[EXCERPTED RECORDS]

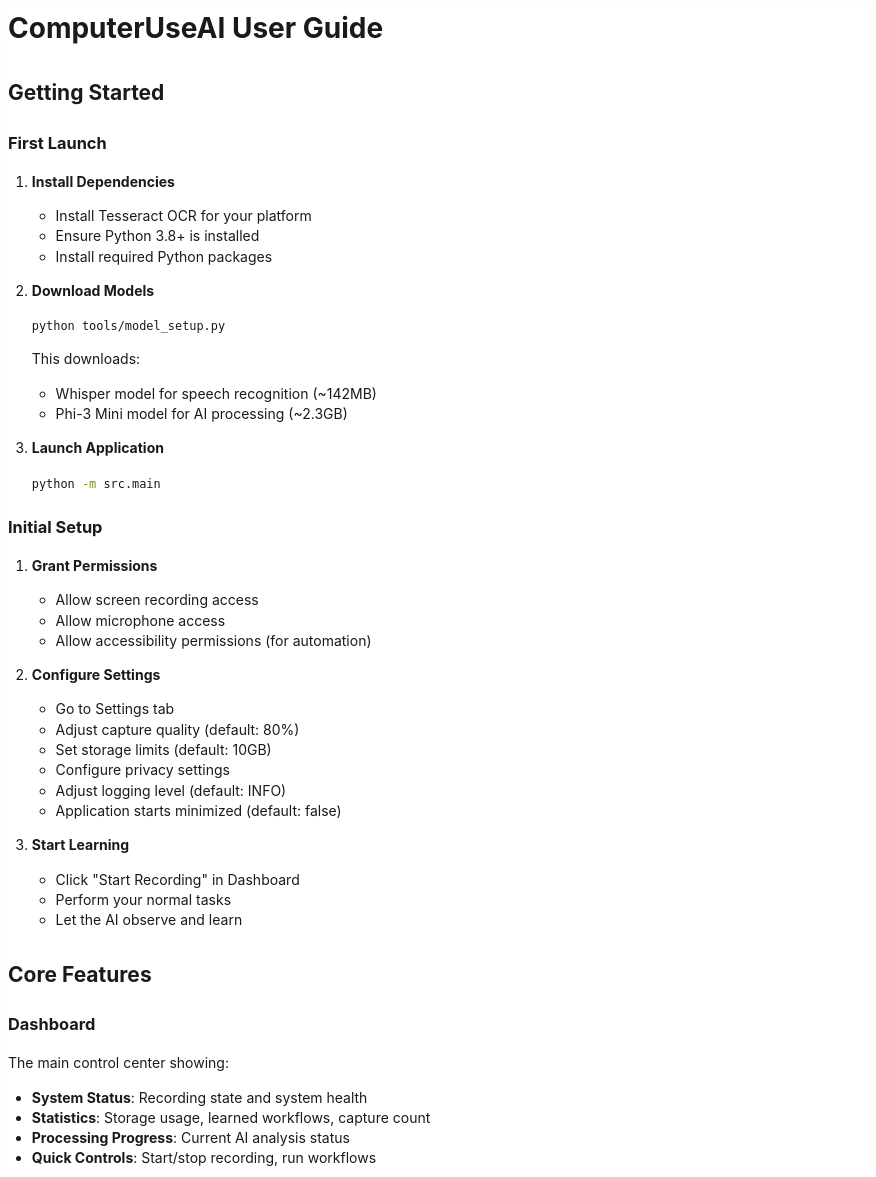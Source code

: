 # ComputerUseAI User Guide

## Getting Started

### First Launch

1. **Install Dependencies**
   - Install Tesseract OCR for your platform
   - Ensure Python 3.8+ is installed
   - Install required Python packages

2. **Download Models**
   ```bash
   python tools/model_setup.py
   ```
   This downloads:
   - Whisper model for speech recognition (~142MB)
   - Phi-3 Mini model for AI processing (~2.3GB)

3. **Launch Application**
   ```bash
   python -m src.main
   ```

### Initial Setup

1. **Grant Permissions**
   - Allow screen recording access
   - Allow microphone access
   - Allow accessibility permissions (for automation)

2. **Configure Settings**
   - Go to Settings tab
   - Adjust capture quality (default: 80%)
   - Set storage limits (default: 10GB)
   - Configure privacy settings
   - Adjust logging level (default: INFO)
   - Application starts minimized (default: false)

3. **Start Learning**
   - Click "Start Recording" in Dashboard
   - Perform your normal tasks
   - Let the AI observe and learn

## Core Features

### Dashboard

The main control center showing:
- **System Status**: Recording state and system health
- **Statistics**: Storage usage, learned workflows, capture count
- **Processing Progress**: Current AI analysis status
- **Quick Controls**: Start/stop recording, run workflows
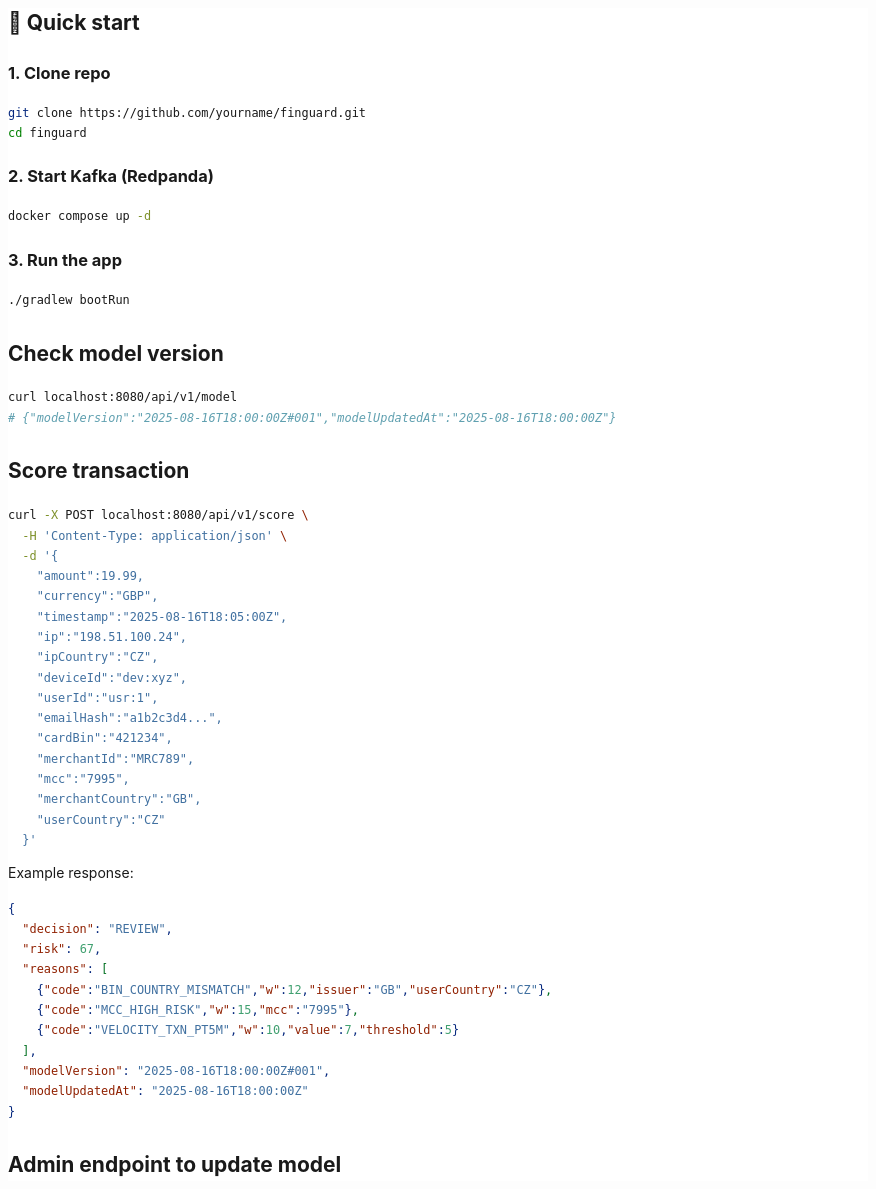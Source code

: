 ## 🚀 Quick start

### 1. Clone repo

```bash
git clone https://github.com/yourname/finguard.git
cd finguard
```

### 2. Start Kafka (Redpanda)

```bash
docker compose up -d
```

### 3. Run the app

```bash
./gradlew bootRun
```

## Check model version

```bash
curl localhost:8080/api/v1/model
# {"modelVersion":"2025-08-16T18:00:00Z#001","modelUpdatedAt":"2025-08-16T18:00:00Z"}
```

## Score transaction

```bash
curl -X POST localhost:8080/api/v1/score \
  -H 'Content-Type: application/json' \
  -d '{
    "amount":19.99,
    "currency":"GBP",
    "timestamp":"2025-08-16T18:05:00Z",
    "ip":"198.51.100.24",
    "ipCountry":"CZ",
    "deviceId":"dev:xyz",
    "userId":"usr:1",
    "emailHash":"a1b2c3d4...",
    "cardBin":"421234",
    "merchantId":"MRC789",
    "mcc":"7995",
    "merchantCountry":"GB",
    "userCountry":"CZ"
  }'
```
Example response:
```json
{
  "decision": "REVIEW",
  "risk": 67,
  "reasons": [
    {"code":"BIN_COUNTRY_MISMATCH","w":12,"issuer":"GB","userCountry":"CZ"},
    {"code":"MCC_HIGH_RISK","w":15,"mcc":"7995"},
    {"code":"VELOCITY_TXN_PT5M","w":10,"value":7,"threshold":5}
  ],
  "modelVersion": "2025-08-16T18:00:00Z#001",
  "modelUpdatedAt": "2025-08-16T18:00:00Z"
}
```
## Admin endpoint to update model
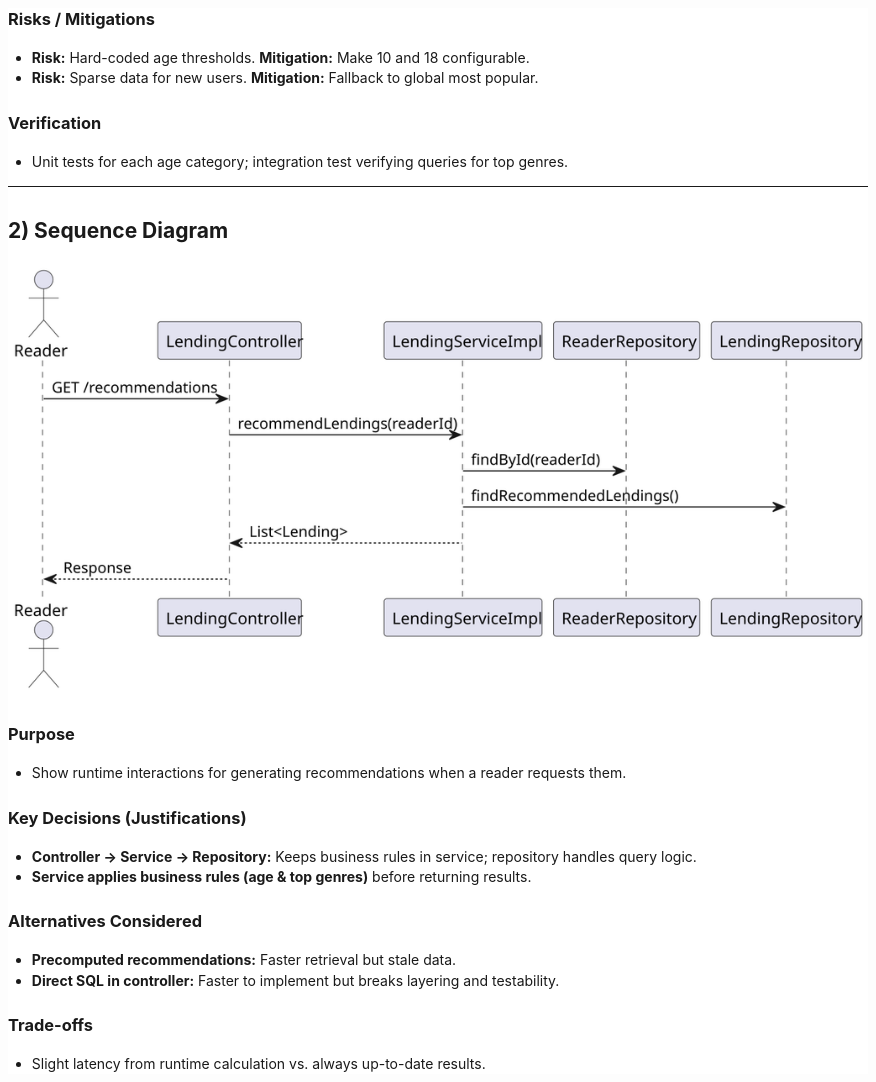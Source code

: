 ### Risks / Mitigations
- **Risk:** Hard-coded age thresholds. **Mitigation:** Make 10 and 18 configurable.
- **Risk:** Sparse data for new users. **Mitigation:** Fallback to global most popular.

### Verification
- Unit tests for each age category; integration test verifying queries for top genres.

---

## 2) Sequence Diagram

![Sequence Diagram](./SequenceDiagram.svg)

### Purpose
- Show runtime interactions for generating recommendations when a reader requests them.

### Key Decisions (Justifications)
- **Controller → Service → Repository:** Keeps business rules in service; repository handles query logic.
- **Service applies business rules (age & top genres)** before returning results.

### Alternatives Considered
- **Precomputed recommendations:** Faster retrieval but stale data.
- **Direct SQL in controller:** Faster to implement but breaks layering and testability.

### Trade-offs
- Slight latency from runtime calculation vs. always up-to-date results.
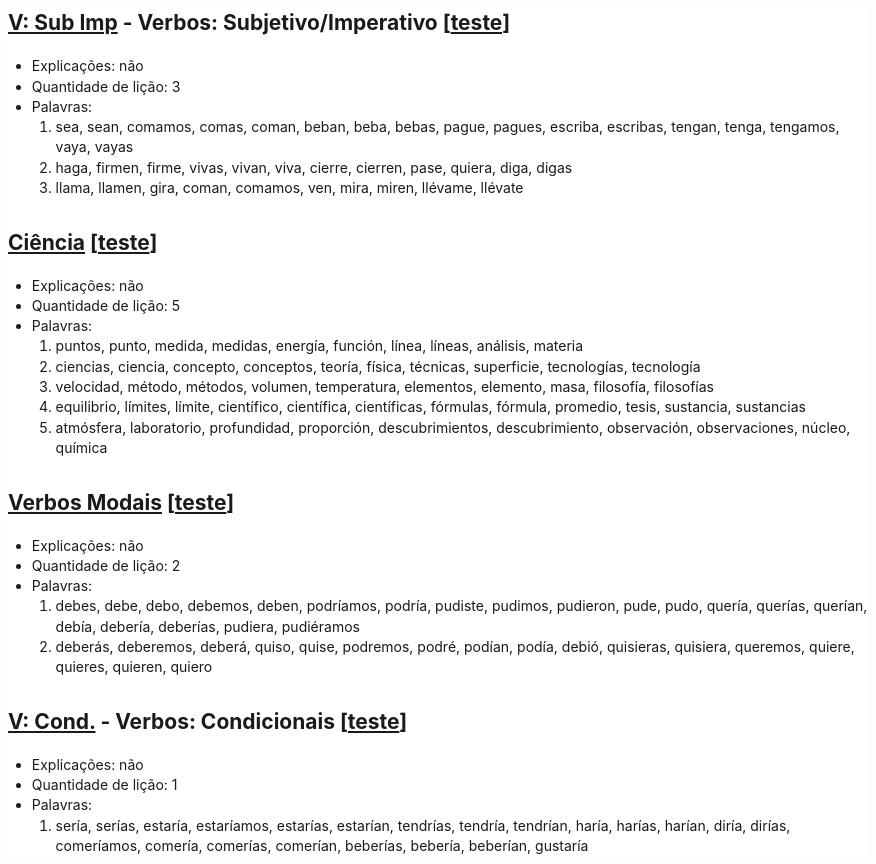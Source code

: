 ## [V: Sub Imp](https://www.duolingo.com/skill/es/Verbs:-Subjunctive_Imperative/practice) - Verbos: Subjetivo/Imperativo \[[teste](https://www.duolingo.com/skill/es/Verbs:-Subjunctive_Imperative/test)\]

* Explicações: não
* Quantidade de lição: 3
* Palavras:
    1. sea, sean, comamos, comas, coman, beban, beba, bebas, pague, pagues, escriba, escribas, tengan, tenga, tengamos, vaya, vayas
    2. haga, firmen, firme, vivas, vivan, viva, cierre, cierren, pase, quiera, diga, digas
    3. llama, llamen, gira, coman, comamos, ven, mira, miren, llévame, llévate

## [Ciência](https://www.duolingo.com/skill/es/Science/practice) \[[teste](https://www.duolingo.com/skill/es/Science/test)\]

* Explicações: não
* Quantidade de lição: 5
* Palavras:
    1. puntos, punto, medida, medidas, energía, función, línea, líneas, análisis, materia
    2. ciencias, ciencia, concepto, conceptos, teoría, física, técnicas, superficie, tecnologías, tecnología
    3. velocidad, método, métodos, volumen, temperatura, elementos, elemento, masa, filosofía, filosofías
    4. equilibrio, límites, límite, científico, científica, científicas, fórmulas, fórmula, promedio, tesis, sustancia, sustancias
    5. atmósfera, laboratorio, profundidad, proporción, descubrimientos, descubrimiento, observación, observaciones, núcleo, química

## [Verbos Modais](https://www.duolingo.com/skill/es/Verbs:-Modal/practice) \[[teste](https://www.duolingo.com/skill/es/Verbs:-Modal/test)\]

* Explicações: não
* Quantidade de lição: 2
* Palavras:
    1. debes, debe, debo, debemos, deben, podríamos, podría, pudiste, pudimos, pudieron, pude, pudo, quería, querías, querían, debía, debería, deberías, pudiera, pudiéramos
    2. deberás, deberemos, deberá, quiso, quise, podremos, podré, podían, podía, debió, quisieras, quisiera, queremos, quiere, quieres, quieren, quiero

## [V: Cond.](https://www.duolingo.com/skill/es/Verbs:-Conditional/practice) - Verbos: Condicionais \[[teste](https://www.duolingo.com/skill/es/Verbs:-Conditional/test)\]

* Explicações: não
* Quantidade de lição: 1
* Palavras:
    1. sería, serías, estaría, estaríamos, estarías, estarían, tendrías, tendría, tendrían, haría, harías, harían, diría, dirías, comeríamos, comería, comerías, comerían, beberías, bebería, beberían, gustaría
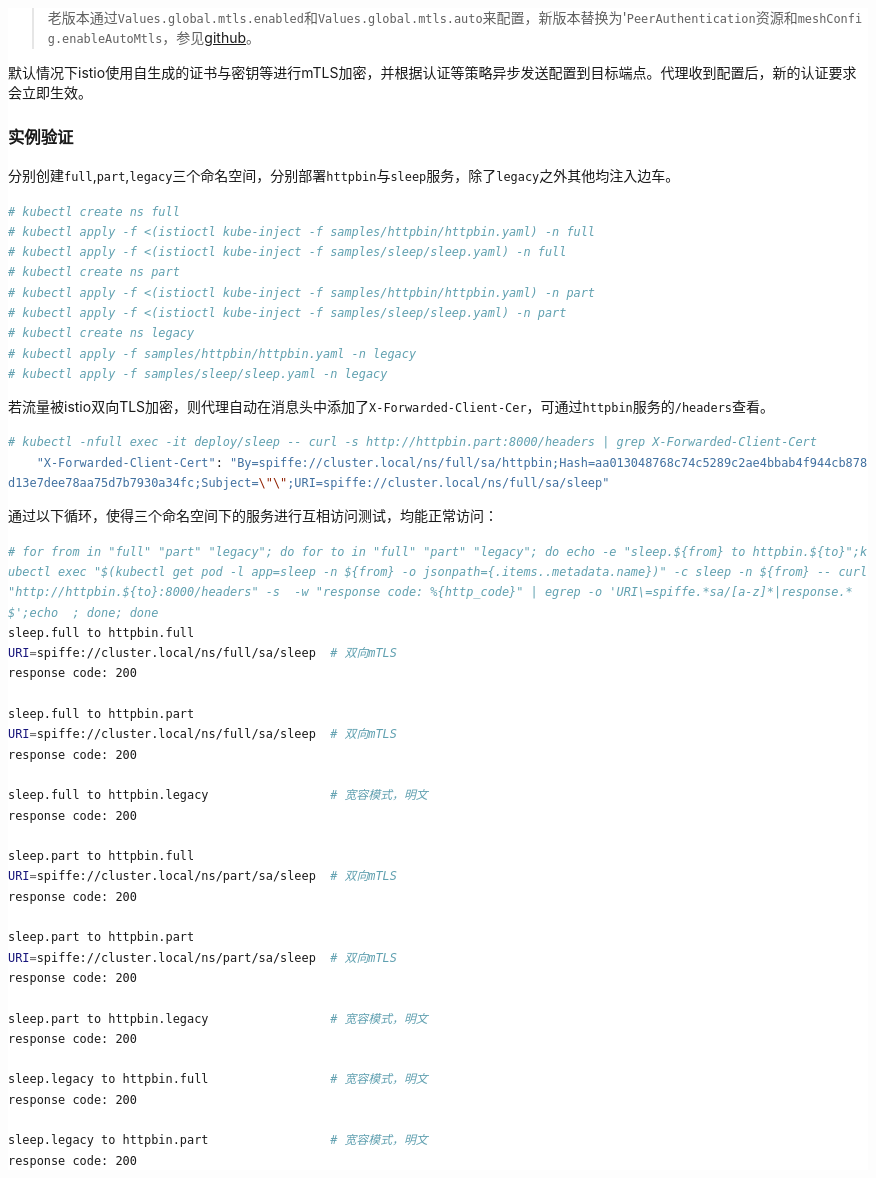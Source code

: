 > 老版本通过`Values.global.mtls.enabled`和`Values.global.mtls.auto`来配置，新版本替换为'`PeerAuthentication`资源和`meshConfig.enableAutoMtls`，参见[github](https://github.com/istio/istio/blob/1768302ab944e8bdbd7d5b78514c0a5a11cdd213/operator/pkg/apis/istio/v1alpha1/validation/validation.go#L100)。

默认情况下istio使用自生成的证书与密钥等进行mTLS加密，并根据认证等策略异步发送配置到目标端点。代理收到配置后，新的认证要求会立即生效。

### 实例验证

分别创建`full`,`part`,`legacy`三个命名空间，分别部署`httpbin`与`sleep`服务，除了`legacy`之外其他均注入边车。

```bash
# kubectl create ns full
# kubectl apply -f <(istioctl kube-inject -f samples/httpbin/httpbin.yaml) -n full
# kubectl apply -f <(istioctl kube-inject -f samples/sleep/sleep.yaml) -n full
# kubectl create ns part
# kubectl apply -f <(istioctl kube-inject -f samples/httpbin/httpbin.yaml) -n part
# kubectl apply -f <(istioctl kube-inject -f samples/sleep/sleep.yaml) -n part
# kubectl create ns legacy
# kubectl apply -f samples/httpbin/httpbin.yaml -n legacy
# kubectl apply -f samples/sleep/sleep.yaml -n legacy
```

若流量被istio双向TLS加密，则代理自动在消息头中添加了`X-Forwarded-Client-Cer`，可通过`httpbin`服务的`/headers`查看。

```bash
# kubectl -nfull exec -it deploy/sleep -- curl -s http://httpbin.part:8000/headers | grep X-Forwarded-Client-Cert
    "X-Forwarded-Client-Cert": "By=spiffe://cluster.local/ns/full/sa/httpbin;Hash=aa013048768c74c5289c2ae4bbab4f944cb878d13e7dee78aa75d7b7930a34fc;Subject=\"\";URI=spiffe://cluster.local/ns/full/sa/sleep"
```

通过以下循环，使得三个命名空间下的服务进行互相访问测试，均能正常访问：

```bash
# for from in "full" "part" "legacy"; do for to in "full" "part" "legacy"; do echo -e "sleep.${from} to httpbin.${to}";kubectl exec "$(kubectl get pod -l app=sleep -n ${from} -o jsonpath={.items..metadata.name})" -c sleep -n ${from} -- curl "http://httpbin.${to}:8000/headers" -s  -w "response code: %{http_code}" | egrep -o 'URI\=spiffe.*sa/[a-z]*|response.*$';echo  ; done; done
sleep.full to httpbin.full
URI=spiffe://cluster.local/ns/full/sa/sleep  # 双向mTLS
response code: 200

sleep.full to httpbin.part
URI=spiffe://cluster.local/ns/full/sa/sleep  # 双向mTLS
response code: 200

sleep.full to httpbin.legacy                 # 宽容模式，明文
response code: 200

sleep.part to httpbin.full
URI=spiffe://cluster.local/ns/part/sa/sleep  # 双向mTLS
response code: 200

sleep.part to httpbin.part
URI=spiffe://cluster.local/ns/part/sa/sleep  # 双向mTLS
response code: 200

sleep.part to httpbin.legacy                 # 宽容模式，明文
response code: 200

sleep.legacy to httpbin.full                 # 宽容模式，明文
response code: 200

sleep.legacy to httpbin.part                 # 宽容模式，明文
response code: 200

```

[/EXCERPTED RECORDS]

Report every line of the entries that carries the word "Quick".

- **Quick Controls**: Start/stop recording, run workflows
: ## 🚀 Quick start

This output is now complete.